Tuba fallopi terdiri atas: pars interstialis : bagian tuba yang
terdapat di dinding uterus, pars ismika : bagian medial tuba yang
sempit seluruhnya, pars ampularis : bagian yang terbentuk agak lebar
tempat konsepsi terjadi, pars infudibulum : bagian ujung tuba yang
terbuka ke arah abdomen mempunyai rumbai/umbul disebut fimbria.
e. Serviks
Bagian paling bawah uterus adalah serviks atau leher. Tempat
perlekatan serviks uteri dengan vagina, membagi serviks menjadi
bagian supravagina yang panjang dan bagian vagina yang lebih
pendek.
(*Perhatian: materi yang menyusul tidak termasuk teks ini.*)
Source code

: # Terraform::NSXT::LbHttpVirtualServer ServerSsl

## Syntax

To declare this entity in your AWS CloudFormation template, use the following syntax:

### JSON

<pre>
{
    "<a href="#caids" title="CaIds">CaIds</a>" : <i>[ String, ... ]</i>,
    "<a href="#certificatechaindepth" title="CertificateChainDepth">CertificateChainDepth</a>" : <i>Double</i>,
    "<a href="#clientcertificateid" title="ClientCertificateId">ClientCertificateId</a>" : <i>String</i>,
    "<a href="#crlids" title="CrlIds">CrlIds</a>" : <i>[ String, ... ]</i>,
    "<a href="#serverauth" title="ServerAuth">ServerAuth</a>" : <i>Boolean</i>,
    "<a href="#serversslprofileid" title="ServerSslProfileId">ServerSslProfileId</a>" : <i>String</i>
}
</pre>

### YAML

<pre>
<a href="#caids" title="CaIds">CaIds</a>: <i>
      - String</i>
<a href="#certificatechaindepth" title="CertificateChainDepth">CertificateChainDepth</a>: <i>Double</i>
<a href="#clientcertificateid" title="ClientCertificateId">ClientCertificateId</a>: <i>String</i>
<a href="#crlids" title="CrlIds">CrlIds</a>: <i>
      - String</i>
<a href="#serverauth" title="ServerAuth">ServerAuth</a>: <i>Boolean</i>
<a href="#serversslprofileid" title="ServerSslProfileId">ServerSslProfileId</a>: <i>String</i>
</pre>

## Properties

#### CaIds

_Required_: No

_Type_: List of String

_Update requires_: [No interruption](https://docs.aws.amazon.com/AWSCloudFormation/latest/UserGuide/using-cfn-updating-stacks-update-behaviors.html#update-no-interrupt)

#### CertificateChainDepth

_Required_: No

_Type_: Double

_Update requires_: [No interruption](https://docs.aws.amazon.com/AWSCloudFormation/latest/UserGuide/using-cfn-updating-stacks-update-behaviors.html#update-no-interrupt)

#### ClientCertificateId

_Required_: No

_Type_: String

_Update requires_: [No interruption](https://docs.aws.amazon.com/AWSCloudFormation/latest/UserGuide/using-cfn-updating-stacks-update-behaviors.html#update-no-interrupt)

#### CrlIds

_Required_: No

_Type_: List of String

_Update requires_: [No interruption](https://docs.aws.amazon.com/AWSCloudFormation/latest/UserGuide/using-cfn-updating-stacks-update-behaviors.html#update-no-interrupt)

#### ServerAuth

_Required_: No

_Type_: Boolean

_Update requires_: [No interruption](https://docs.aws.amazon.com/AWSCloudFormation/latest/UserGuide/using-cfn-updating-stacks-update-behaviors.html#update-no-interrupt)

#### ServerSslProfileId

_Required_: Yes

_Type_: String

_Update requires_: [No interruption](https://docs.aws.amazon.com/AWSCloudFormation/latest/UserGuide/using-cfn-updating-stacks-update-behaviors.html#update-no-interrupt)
Panjang serviks sekitar 2,5 sampai 3 cm, 1 cm menonjol ke
dalam vagina pada wanita tidak hamil. Serviks terutama disusun oleh
jaringan ikat fibrosa serta sejumlah kecil serabut otot dan jaringan
elastic (Evelyn, 2002).
17
3. Anatomi Tulang Panggul
Gambar 3
Anatomi Tulang Panggul
Sumber : Syaifuddin, 2007
Tulang panggul (os sakrum) terdiri atas kiri dan kanan yang
melekat satu sama lain di garis medianus persambungan tulang rawan
disebut simpisis oseum pubis sehingga terbentuk gelang panggul yang
disebut singulum ekstremitas inferior.
Os sakrum dibentuk oleh os ileum (tulang usus), os pubis (tulang
kemaluan), dan os iskii (tulang duduk). Di dalam os ileum terdapat lekuk
besar yang disebut fossa iliaka, di depan krisna iliaka terdapat tonjolan
spina iliaka anterior superior dan di belakang spina iliaka posterior
superior. Os iskii terdiri atas korpus ossis iskii, di belakang asetabulum
korpus ossis iskii mempunyai taju yang tajam disebut spina iskiadika
yang terdapat insisura iskiadika mayor dan dibawahnya spina iskiadika
18
minor. Os pubis terdiri dari pubis kanan dan kiri yang terdapat tulang
rawan disebut simpisis pubis. (Syaifuddin, 2007).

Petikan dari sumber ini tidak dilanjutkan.